Once again an engaging image chosen for the article. I really like the concept of the tour you did. I would have found that fascinating.

I was telling someone the other day about cities that offer the archaeological view by taking people down into old disused train tunnels and so on and showing what used to be and the streams et al that exist under all the infrastructure. I believe London for example has a significant series of old tunnels etc underneath it and many disused rain tunnels and shelters from the wars.

For me thin and crispy please.

mattw said...

The river tour and deep dish pizza sounds like a blast. The Chicago River-front and Gehry's Millennium Park is beautiful.

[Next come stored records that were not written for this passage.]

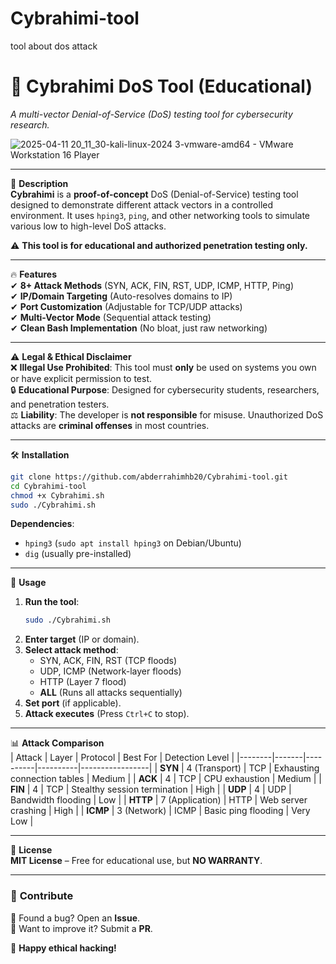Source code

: # Cybrahimi-tool
tool about dos attack

# 🚨 Cybrahimi DoS Tool (Educational)  
*A multi-vector Denial-of-Service (DoS) testing tool for cybersecurity research.*  

![2025-04-11 20_11_30-kali-linux-2024 3-vmware-amd64 - VMware Workstation 16 Player](https://github.com/user-attachments/assets/e2ff729e-6b1b-42e8-bd95-c0c7731d85af)


---

 📌 **Description**  
**Cybrahimi** is a **proof-of-concept** DoS (Denial-of-Service) testing tool designed to demonstrate different attack vectors in a controlled environment. It uses `hping3`, `ping`, and other networking tools to simulate various low to high-level DoS attacks.  

⚠ **This tool is for educational and authorized penetration testing only.**  

---

 🔥 **Features**  
✔ **8+ Attack Methods** (SYN, ACK, FIN, RST, UDP, ICMP, HTTP, Ping)  
✔ **IP/Domain Targeting** (Auto-resolves domains to IP)  
✔ **Port Customization** (Adjustable for TCP/UDP attacks)  
✔ **Multi-Vector Mode** (Sequential attack testing)  
✔ **Clean Bash Implementation** (No bloat, just raw networking)  

---

 ⚠ **Legal & Ethical Disclaimer**  
❌ **Illegal Use Prohibited**: This tool must **only** be used on systems you own or have explicit permission to test.  
🔒 **Educational Purpose**: Designed for cybersecurity students, researchers, and penetration testers.  
⚖ **Liability**: The developer is **not responsible** for misuse. Unauthorized DoS attacks are **criminal offenses** in most countries.  

---

 🛠 **Installation**  
```bash
git clone https://github.com/abderrahimhb20/Cybrahimi-tool.git
cd Cybrahimi-tool
chmod +x Cybrahimi.sh
sudo ./Cybrahimi.sh
```
**Dependencies**:  
- `hping3` (`sudo apt install hping3` on Debian/Ubuntu)  
- `dig` (usually pre-installed)  

---

 🎯 **Usage**  
1. **Run the tool**:  
   ```bash
   sudo ./Cybrahimi.sh
   ```
2. **Enter target** (IP or domain).  
3. **Select attack method**:  
   - SYN, ACK, FIN, RST (TCP floods)  
   - UDP, ICMP (Network-layer floods)  
   - HTTP (Layer 7 flood)  
   - **ALL** (Runs all attacks sequentially)  
4. **Set port** (if applicable).  
5. **Attack executes** (Press `Ctrl+C` to stop).  

---

 📊 **Attack Comparison**  
| Attack | Layer | Protocol | Best For | Detection Level |
|--------|-------|----------|----------|-----------------|
| **SYN** | 4 (Transport) | TCP | Exhausting connection tables | Medium |
| **ACK** | 4 | TCP | CPU exhaustion | Medium |
| **FIN** | 4 | TCP | Stealthy session termination | High |
| **UDP** | 4 | UDP | Bandwidth flooding | Low |
| **HTTP** | 7 (Application) | HTTP | Web server crashing | High |
| **ICMP** | 3 (Network) | ICMP | Basic ping flooding | Very Low |

---

 📜 **License**  
**MIT License** – Free for educational use, but **NO WARRANTY**.  

---

### 🔗 **Contribute**  
🔹 Found a bug? Open an **Issue**.  
🔹 Want to improve it? Submit a **PR**.  

🚀 **Happy ethical hacking!**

The Art Institute was one of the most amazing experiences in my life, I saw so many masterpieces I had studied in college, it was a real treat. My cousin and their family are lucky enough to live in Chicago.

It is such a historical city, definitely a must-visit on any travelers list. It's hard to forget those pages of The Jungle read in school about the immigrants and and the labor conditions of the meat packing industry of the late 1800s.

I was in Chicago after a memorable Steelhead trip on the Pere Marquette, one of the famous tributaries of Lake Michigan.

Kempton said...

Kevin, Thanks for the tip for the boat tour. Looks like fun from your pix and these pix

If I were in Chicago, I would also hope to run into Roger Ebert by chance, pay a visit to CME (Chicago Mercantile Exchange), and spend lots of time sneaking into Economics lectures at the U of C.

Piotr Jakubowski said...

Nothing beats Gino's Chicago-style pizza. So thick and just loaded with toppings. If I had a choice, I would still go for the classic Italian brick oven pizza, which doesn't feel like you're ingesting a gallon of oil.

I used to dislike Chicago as a city (mainly because of O'Hare), but after visiting it more often, it has started to grow on me. My fondest memory is from the Chicago Auto Show a few years ago, and how wonderful that entire experience left me feeling.

Speaking of cloud-busters, what do you think of the new Chicago Spire that is in development?